The story begins with the greenhouses at our old site on Bellerose Drive. Each greenhouse was comprised of galvanized steel arches covered by a double layer of thick, tough, UV-resistant plastic. Air was pumped in between the two layers, creating a 10cm, air-filled gap that provided both insulation from the cold, as well as some structural rigidity to the roof.
One winter night, a particularly heavy snowstorm deposited a two-foot deep layer of snow onto the plastic roof. And while the greenhouse structure was designed to withstand a very heavy snow load, we always inspected our greenhouses carefully after any storm event just to ensure that there was no damage.
But the inspection after this big storm revealed something totally unexpected. When I walked inside one of the snow-laden greenhouses and looked up, I saw a large, hen pheasant splayed out between the two layers of plastic, unable to move.
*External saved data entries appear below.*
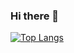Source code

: ### Hi there 👋

[![Top Langs](https://github-readme-stats.vercel.app/api/top-langs/?username=thsals)](https://github.com/anuraghazra/github-readme-stats)
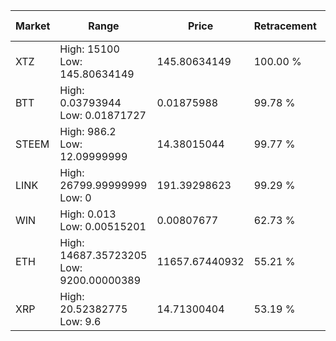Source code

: | Market | Range | Price| Retracement | Doubles to 50% |
| --- | --- | --- | --- | --- |
| XTZ | High: 15100<br />Low: 145.80634149 | 145.80634149 | 100.00 % | 52.28 |
| BTT | High: 0.03793944<br />Low: 0.01871727 | 0.01875988 | 99.78 % | 1.51 |
| STEEM | High: 986.2<br />Low: 12.09999999 | 14.38015044 | 99.77 % | 34.71 |
| LINK | High: 26799.99999999<br />Low: 0 | 191.39298623 | 99.29 % | 70.01 |
| WIN | High: 0.013<br />Low: 0.00515201 | 0.00807677 | 62.73 % | 1.12 |
| ETH | High: 14687.35723205<br />Low: 9200.00000389 | 11657.67440932 | 55.21 % | 1.02 |
| XRP | High: 20.52382775<br />Low: 9.6 | 14.71300404 | 53.19 % | 1.02 |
It seems that the hen had decided to seek protection from the winter cold by burying herself deeply into what she thought was just a regular "run of the mill" snowdrift. But this particular snowdrift wasn’t on the ground. Instead, it was 14 feet above the ground, concealing the double layer of plastic that she managed to claw her way through.
After doing a couple of double takes of the distraught pheasant, I got a crew together and we climbed onto the snow-covered roof of the greenhouse to rescue the trapped hen. Once we reached in between the two layers of plastic and set her free, she flew-off none the worse for wear. Although, I swear she had an embarrassed look in her eyes.
Pheasant under glass, I’ve heard about. Pheasant under, or rather in plastic, was a new one for me.